C’est d’ailleurs eu égard à ce parcours que François Hollande, devenu président, lui laisse carte blanche pour sa propre succession à la tête du Parti socialiste. « Surtout ne pas humilier Martine », répètent en chœur les hollandais. La dame du PS y croit. Elle veut élire Jean-Christophe Cambadélis contre Harlem Désir, mais rien ne se passe comme prévu. François Hollande - contrairement à sa promesse de ne pas s’impliquer dans les affaires du parti - tire les ficelles en coulisses et impose son candidat. C’est un camouflet pour Martine Aubry. Un de plus, après celui de Matignon. Mais un de trop aussi pour celle qui a loyalement soutenu le gagnant des primaires socialistes.
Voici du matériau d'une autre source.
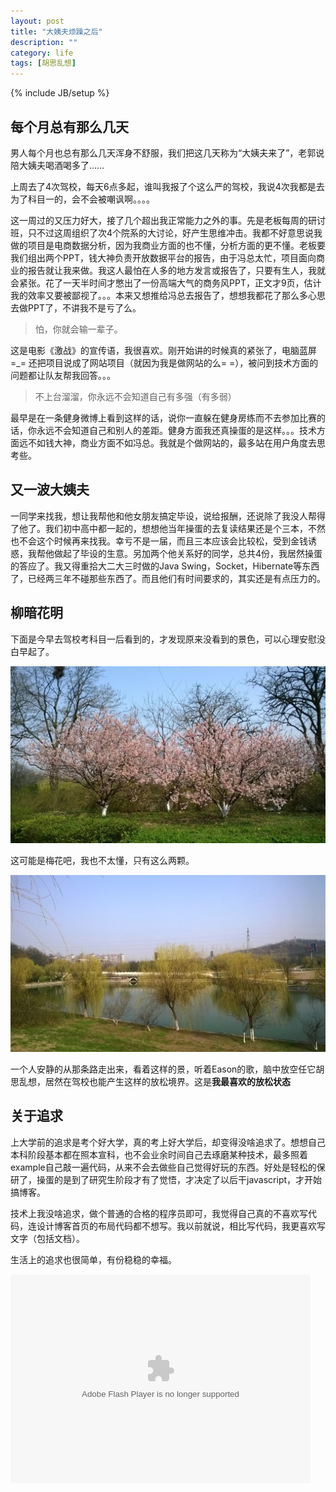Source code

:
 ```yaml
---
layout: post
title: "大姨夫烦躁之后"
description: ""
category: life
tags: [胡思乱想]
---
```

{% include JB/setup %}

每个月总有那么几天
-------------------
男人每个月也总有那么几天浑身不舒服，我们把这几天称为“大姨夫来了”，老郭说陪大姨夫喝酒喝多了……

上周去了4次驾校，每天6点多起，谁叫我报了个这么严的驾校，我说4次我都是去为了科目一的，会不会被嘲讽啊。。。。

这一周过的又压力好大，接了几个超出我正常能力之外的事。先是老板每周的研讨班，只不过这周组织了次4个院系的大讨论，好产生思维冲击。我都不好意思说我做的项目是电商数据分析，因为我商业方面的也不懂，分析方面的更不懂。老板要我们组出两个PPT，钱大神负责开放数据平台的报告，由于冯总太忙，项目面向商业的报告就让我来做。我这人最怕在人多的地方发言或报告了，只要有生人，我就会紧张。花了一天半时间才憋出了一份高端大气的商务风PPT，正文才9页，估计我的效率又要被鄙视了。。。本来又想推给冯总去报告了，想想我都花了那么多心思去做PPT了，不讲我不是亏了么。

>怕，你就会输一辈子。

这是电影《激战》的宣传语，我很喜欢。刚开始讲的时候真的紧张了，电脑蓝屏=_= 还把项目说成了网站项目（就因为我是做网站的么= =），被问到技术方面的问题都让队友帮我回答。。。

>不上台溜溜，你永远不会知道自己有多强（有多弱）

最早是在一条健身微博上看到这样的话，说你一直躲在健身房练而不去参加比赛的话，你永远不会知道自己和别人的差距。健身方面我还真操蛋的是这样。。。技术方面远不如钱大神，商业方面不如冯总。我就是个做网站的，最多站在用户角度去思考些。

又一波大姨夫
-------------
一同学来找我，想让我帮他和他女朋友搞定毕设，说给报酬，还说除了我没人帮得了他了。我们初中高中都一起的，想想他当年操蛋的去复读结果还是个三本，不然也不会这个时候再来找我。幸亏不是一届，而且三本应该会比较松，受到金钱诱惑，我帮他做起了毕设的生意。另加两个他关系好的同学，总共4份，我居然操蛋的答应了。我又得重拾大二大三时做的Java Swing，Socket，Hibernate等东西了，已经两三年不碰那些东西了。而且他们有时间要求的，其实还是有点压力的。

柳暗花明
---------
下面是今早去驾校考科目一后看到的，才发现原来没看到的景色，可以心理安慰没白早起了。

<img src="/assets/photos/20140314_01.jpg">

这可能是梅花吧，我也不太懂，只有这么两颗。

<img src="/assets/photos/20140314_02.jpg">

一个人安静的从那条路走出来，看着这样的景，听着Eason的歌，脑中放空任它胡思乱想，居然在驾校也能产生这样的放松境界。这是**我最喜欢的放松状态**


关于追求
---------
上大学前的追求是考个好大学，真的考上好大学后，却变得没啥追求了。想想自己本科阶段基本都在照本宣科，也不会业余时间自己去琢磨某种技术，最多照着example自己敲一遍代码，从来不会去做些自己觉得好玩的东西。好处是轻松的保研了，操蛋的是到了研究生阶段才有了觉悟，才决定了以后干javascript，才开始搞博客。

技术上我没啥追求，做个普通的合格的程序员即可，我觉得自己真的不喜欢写代码，连设计博客首页的布局代码都不想写。我以前就说，相比写代码，我更喜欢写文字（包括文档）。

生活上的追求也很简单，有份稳稳的幸福。


<embed src="http://player.yinyuetai.com/video/player/681085/a_0.swf" quality="high" width="480" height="334" align="middle"  allowScriptAccess="sameDomain" allowfullscreen="true" type="application/x-shockwave-flash"></embed>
Martine Aubry décide alors de claquer la porte sans même attendre le congrès de désignation de son successeur en novembre. Cocue peut-être, mais toujours fière, elle se retire à Lille.
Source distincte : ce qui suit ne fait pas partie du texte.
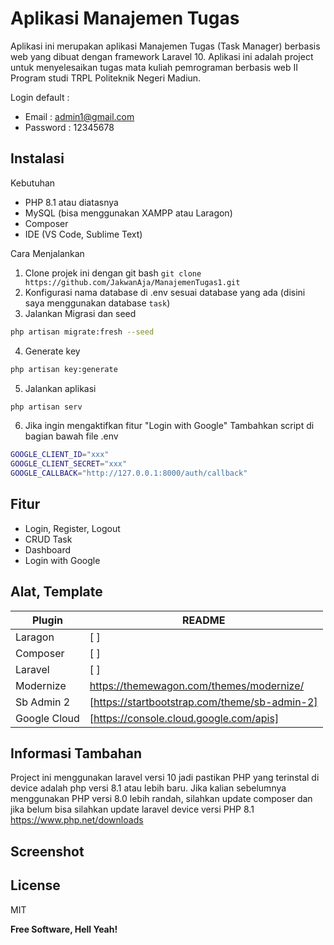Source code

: # Aplikasi Manajemen Tugas

Aplikasi ini merupakan aplikasi Manajemen Tugas (Task Manager) berbasis web yang dibuat dengan framework Laravel 10. Aplikasi ini adalah project untuk menyelesaikan tugas mata kuliah pemrograman berbasis web II Program studi TRPL Politeknik Negeri Madiun.

Login default : 
- Email : admin1@gmail.com
- Password : 12345678

  
## Instalasi 
Kebutuhan
- PHP 8.1 atau diatasnya
- MySQL (bisa menggunakan XAMPP atau Laragon)
- Composer
- IDE (VS Code, Sublime Text)

Cara Menjalankan 
1. Clone projek ini dengan git bash ```git clone https://github.com/JakwanAja/ManajemenTugas1.git```
2. Konfigurasi nama database di .env sesuai database yang ada (disini saya menggunakan database ```task```)
3. Jalankan Migrasi dan seed
```sh
php artisan migrate:fresh --seed
```
4. Generate key
```sh
php artisan key:generate
```
5. Jalankan aplikasi
```sh
php artisan serv
```
6. Jika ingin mengaktifkan fitur "Login with Google" Tambahkan script di bagian bawah file .env
```sh
GOOGLE_CLIENT_ID="xxx"
GOOGLE_CLIENT_SECRET="xxx"
GOOGLE_CALLBACK="http://127.0.0.1:8000/auth/callback"
```

## Fitur
- Login, Register, Logout
- CRUD Task
- Dashboard 
- Login with Google

## Alat, Template 
| Plugin | README |
| ------ | ------ |
| Laragon | [ ] |
| Composer | [ ] |
| Laravel | [ ] |
| Modernize |https://themewagon.com/themes/modernize/ |
| Sb Admin 2 | [https://startbootstrap.com/theme/sb-admin-2] |
| Google Cloud | [https://console.cloud.google.com/apis] |

## Informasi Tambahan 
Project ini menggunakan laravel versi 10 jadi pastikan PHP yang terinstal di device adalah php versi 8.1 atau lebih baru. Jika kalian sebelumnya menggunakan PHP versi 8.0 lebih randah, silahkan update composer dan jika belum bisa silahkan update laravel device versi PHP 8.1 https://www.php.net/downloads

## Screenshot
## License
MIT

**Free Software, Hell Yeah!**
Un « souci en moins » pour le président


Ses proches jurent qu’il ne s’agit pas d’une retraite monacale, qu’elle reviendra si on la rappelle. Seulement, pour le moment, personne ne la rappelle. Et encore moins François Hollande. Le président et sa garde rapprochée - Manuel Valls, Vincent Peillon, Stéphane Le Foll et Pierre Moscovici - sont les premiers « bénéficiaires » de cet exil lillois. « C’est un souci en moins pour le président et son équipe », va jusqu’à confier un sénateur socialiste. « C’est elle qui a milité pour le non-cumul des mandats. Or, ce principe pourrait bien nous coûter nos places à la Haute-Assemblée. Parfois je me demande si elle ne joue pas contre son propre camp », affirme haut et fort un élu socialiste montpelliérain.

Martine Aubry
serait donc indésirable. Elle a beau glisser quelques confidences dans Paris Match sur son éventuel retour et pourquoi pas à Matignon, personne n’y prête vraiment attention. En quelques mois, depuis l’accession de François Hollande à l’Elysée, doucement, subrepticement, la dame de fer, l’incontournable symbole des 35 heures a été « placardisée ». Sa mise à l’écart ressemble étrangement à celle d’une autre dame du parti, Ségolène Royal.

Ségolène contre-attaque

Du meeting du Bourget, où elle ne figurait pas dans le film retraçant les heures glorieuses de la gauche, en passant par la cérémonie de passation des pouvoirs à l’Elysée jusqu’au récent chassé-croisé dans le hall de l’ONU, Ségolène Royal a rapidement compris qu’elle était, elle aussi, indésirable. Mais la dame du Poitou n’est pas femme à se laisser faire. Après avoir été snobée par François Hollande qui se trouvait à quelques mètres dans les couloirs des Nations unies, elle contre-attaque. Une charge aussi courte que percutante. Quelques mots qui font mouche : « A présidence normale, relations normales », déclare-t-elle, avant d’ajouter : « Ca suffit ! Si ça avait été Martine Aubry ou Harlem Désir, il serait venu les saluer ». On l’aura compris, il ne sera pas aisé de se débarrasser de Ségolène Royal. Le message vaut pour François Hollande et tous ceux et celles qui l’entourent.

L’attente…


En attendant des jours meilleurs, les deux dames retiennent leurs coups. Pas question pour Martine Aubry et Ségolène Royal de critiquer l’action du Président et du gouvernement. Du moins pour le moment. Qu’en sera-t-il dans quelques mois ? L’impopularité grandissante du président, le chômage galopant, la récession frappant, les deux roses du PS pourraient sortir leurs épines et faire entendre leurs voix. En se retirant sur son Aventin lillois, Martine Aubry se pose en recours, du moins le pense-t-elle. Si les circonstances le lui permettent, elle ne laissera pas passer deux fois sa chance de se retrouver à Matignon. Après avoir joué loyalement le jeu de l’élection de François Hollande, Ségolène Royal attend elle aussi un signe de reconnaissance.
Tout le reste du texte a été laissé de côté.